*TASK REQUIREMENTS*
Lines before the one containing "Depending on the" are not wanted. Transcribe that line and all after it exactly, to the end of the entries.

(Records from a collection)
- - - - - - -

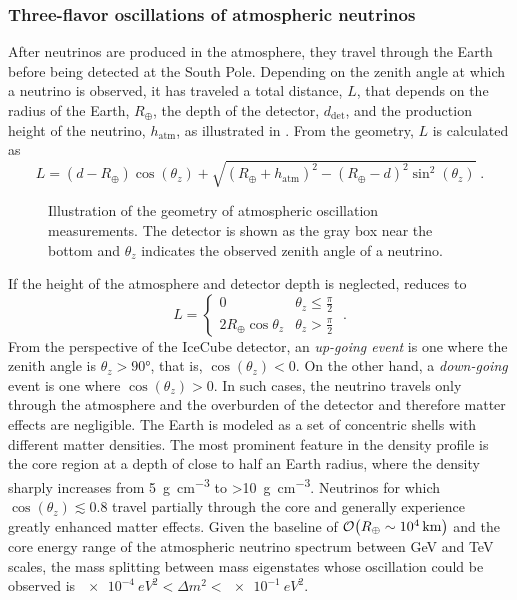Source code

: \subsubsection{Three-flavor oscillations of atmospheric neutrinos}
After neutrinos are produced in the atmosphere, they travel through the Earth before being detected at the South Pole.
Depending on the zenith angle at which a neutrino is observed, it has traveled a total distance, $L$, that depends on the radius of the Earth, $R_\oplus$, the depth of the detector, $d_\mathrm{det}$, and the production height of the neutrino, $h_\mathrm{atm}$, as illustrated in .
From the geometry, $L$ is calculated as
\begin{equation}
    L = (d - R_\oplus)\cos(\theta_z) + \sqrt{(R_\oplus + h_\mathrm{atm})^2 - (R_\oplus - d)^2\sin^2(\theta_z)}\;.\label{eq:prop-distance}
\end{equation}
\begin{figure}
    \centering
    
    \caption{Illustration of the geometry of atmospheric oscillation measurements. The detector is shown as the gray box near the bottom and $\theta_z$ indicates the observed zenith angle of a neutrino.\label{fig:atmo-baseline-illustration}}
\end{figure}
If the height of the atmosphere and detector depth is neglected,  reduces to
\begin{equation}
    L =
    \begin{cases}
        0 & \theta_z \leq \frac{\pi}{2} \\
        2 R_\oplus \cos \theta_z & \theta_z > \frac{\pi}{2}
    \end{cases}\;.
\end{equation}
From the perspective of the IceCube detector, an \emph{up-going event} is one where the zenith angle is $\theta_z > \ang{90}$, that is, $\cos(\theta_z) < 0$. On the other hand, a \emph{down-going} event is one where $\cos(\theta_z) > 0$. In such cases, the neutrino travels only through the atmosphere and the overburden of the detector and therefore matter effects are negligible.  The Earth is modeled as a set of concentric shells with different matter densities. The most prominent feature in the density profile is the core region at a depth of close to half an Earth radius, where the density sharply increases from \SI{5}{\gram\per\centi\meter\cubed} to \SI{>10}{\gram\per\centi\meter\cubed}\cite{PREM}. Neutrinos for which $\cos(\theta_z) \lesssim 0.8$ travel partially through the core and generally experience greatly enhanced matter effects. Given the baseline of $\order{R_\oplus\sim\SI{e4}{km}}$ and the core energy range of the atmospheric neutrino spectrum between GeV and TeV scales, the mass splitting between mass eigenstates whose oscillation could be observed is $\SI{e-4}{eV^2} < \Delta m^2 < \SI{e-1}{eV^2}$.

- - - - - - -

*SOLUTION TO THIS PROBLEM*
Depending on the zenith angle at which a neutrino is observed, it has traveled a total distance, $L$, that depends on the radius of the Earth, $R_\oplus$, the depth of the detector, $d_\mathrm{det}$, and the production height of the neutrino, $h_\mathrm{atm}$, as illustrated in .
From the geometry, $L$ is calculated as
\begin{equation}
    L = (d - R_\oplus)\cos(\theta_z) + \sqrt{(R_\oplus + h_\mathrm{atm})^2 - (R_\oplus - d)^2\sin^2(\theta_z)}\;.\label{eq:prop-distance}
\end{equation}
\begin{figure}
    \centering
    
    \caption{Illustration of the geometry of atmospheric oscillation measurements. The detector is shown as the gray box near the bottom and $\theta_z$ indicates the observed zenith angle of a neutrino.\label{fig:atmo-baseline-illustration}}
\end{figure}
If the height of the atmosphere and detector depth is neglected,  reduces to
\begin{equation}
    L =
    \begin{cases}
        0 & \theta_z \leq \frac{\pi}{2} \\
        2 R_\oplus \cos \theta_z & \theta_z > \frac{\pi}{2}
    \end{cases}\;.
\end{equation}
From the perspective of the IceCube detector, an \emph{up-going event} is one where the zenith angle is $\theta_z > \ang{90}$, that is, $\cos(\theta_z) < 0$. On the other hand, a \emph{down-going} event is one where $\cos(\theta_z) > 0$. In such cases, the neutrino travels only through the atmosphere and the overburden of the detector and therefore matter effects are negligible.  The Earth is modeled as a set of concentric shells with different matter densities. The most prominent feature in the density profile is the core region at a depth of close to half an Earth radius, where the density sharply increases from \SI{5}{\gram\per\centi\meter\cubed} to \SI{>10}{\gram\per\centi\meter\cubed}\cite{PREM}. Neutrinos for which $\cos(\theta_z) \lesssim 0.8$ travel partially through the core and generally experience greatly enhanced matter effects. Given the baseline of $\order{R_\oplus\sim\SI{e4}{km}}$ and the core energy range of the atmospheric neutrino spectrum between GeV and TeV scales, the mass splitting between mass eigenstates whose oscillation could be observed is $\SI{e-4}{eV^2} < \Delta m^2 < \SI{e-1}{eV^2}$.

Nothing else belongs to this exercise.